**REQUIRED WORK**
An exact transcription of the entries is required, with no images included.

################

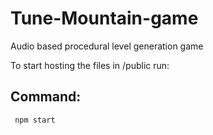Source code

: # Tune-Mountain-game
Audio based procedural level generation game

To start hosting the files in /public run:

## Command:

     npm start
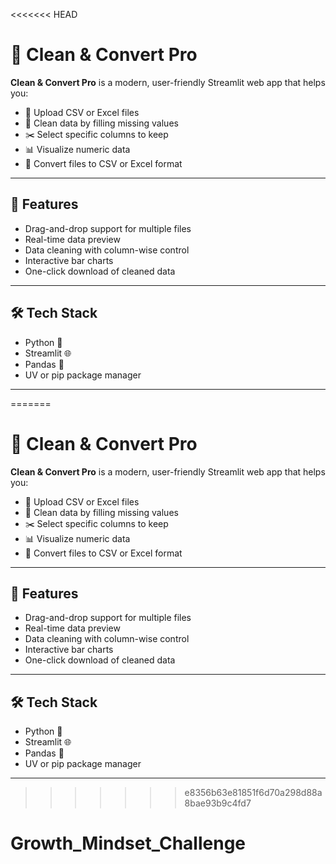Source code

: <<<<<<< HEAD
# 🧹 Clean & Convert Pro

**Clean & Convert Pro** is a modern, user-friendly Streamlit web app that helps you:
- 📁 Upload CSV or Excel files
- 🧼 Clean data by filling missing values
- ✂️ Select specific columns to keep
- 📊 Visualize numeric data
- 🔄 Convert files to CSV or Excel format

---

## 🚀 Features

- Drag-and-drop support for multiple files
- Real-time data preview
- Data cleaning with column-wise control
- Interactive bar charts
- One-click download of cleaned data

---

## 🛠 Tech Stack

- Python 🐍
- Streamlit 🌐
- Pandas 🐼
- UV or pip package manager

---

=======
# 🧹 Clean & Convert Pro

**Clean & Convert Pro** is a modern, user-friendly Streamlit web app that helps you:
- 📁 Upload CSV or Excel files
- 🧼 Clean data by filling missing values
- ✂️ Select specific columns to keep
- 📊 Visualize numeric data
- 🔄 Convert files to CSV or Excel format

---

## 🚀 Features

- Drag-and-drop support for multiple files
- Real-time data preview
- Data cleaning with column-wise control
- Interactive bar charts
- One-click download of cleaned data

---

## 🛠 Tech Stack

- Python 🐍
- Streamlit 🌐
- Pandas 🐼
- UV or pip package manager

---

>>>>>>> e8356b63e81851f6d70a298d88a8bae93b9c4fd7
# Growth_Mindset_Challenge
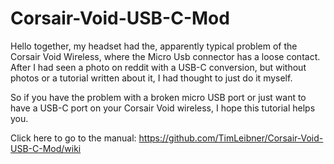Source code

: # Corsair-Void-USB-C-Mod

Hello together,
my headset had the, apparently typical problem of the Corsair Void Wireless, where the Micro Usb connector has a loose contact. 
After I had seen a photo on reddit with a USB-C conversion, but without photos or a tutorial written about it, I had thought to just do it myself.

So if you have the problem with a broken micro USB port or just want to have a USB-C port on your Corsair Void wireless, I hope this tutorial helps you.

Click here to go to the manual: https://github.com/TimLeibner/Corsair-Void-USB-C-Mod/wiki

################

**TASK RESPONSE**
Source code

: # Tune-Mountain-game
Audio based procedural level generation game

To start hosting the files in /public run:

## Command:

     npm start
Source code

: <<<<<<< HEAD
# 🧹 Clean & Convert Pro

**Clean & Convert Pro** is a modern, user-friendly Streamlit web app that helps you:
- 📁 Upload CSV or Excel files
- 🧼 Clean data by filling missing values
- ✂️ Select specific columns to keep
- 📊 Visualize numeric data
- 🔄 Convert files to CSV or Excel format

---

## 🚀 Features

- Drag-and-drop support for multiple files
- Real-time data preview
- Data cleaning with column-wise control
- Interactive bar charts
- One-click download of cleaned data

---

## 🛠 Tech Stack

- Python 🐍
- Streamlit 🌐
- Pandas 🐼
- UV or pip package manager

---

=======
# 🧹 Clean & Convert Pro

**Clean & Convert Pro** is a modern, user-friendly Streamlit web app that helps you:
- 📁 Upload CSV or Excel files
- 🧼 Clean data by filling missing values
- ✂️ Select specific columns to keep
- 📊 Visualize numeric data
- 🔄 Convert files to CSV or Excel format

---

## 🚀 Features

- Drag-and-drop support for multiple files
- Real-time data preview
- Data cleaning with column-wise control
- Interactive bar charts
- One-click download of cleaned data

---

## 🛠 Tech Stack

- Python 🐍
- Streamlit 🌐
- Pandas 🐼
- UV or pip package manager

---

>>>>>>> e8356b63e81851f6d70a298d88a8bae93b9c4fd7
# Growth_Mindset_Challenge
Source code

: # Corsair-Void-USB-C-Mod

Hello together,
my headset had the, apparently typical problem of the Corsair Void Wireless, where the Micro Usb connector has a loose contact. 
After I had seen a photo on reddit with a USB-C conversion, but without photos or a tutorial written about it, I had thought to just do it myself.

So if you have the problem with a broken micro USB port or just want to have a USB-C port on your Corsair Void wireless, I hope this tutorial helps you.

Click here to go to the manual: https://github.com/TimLeibner/Corsair-Void-USB-C-Mod/wiki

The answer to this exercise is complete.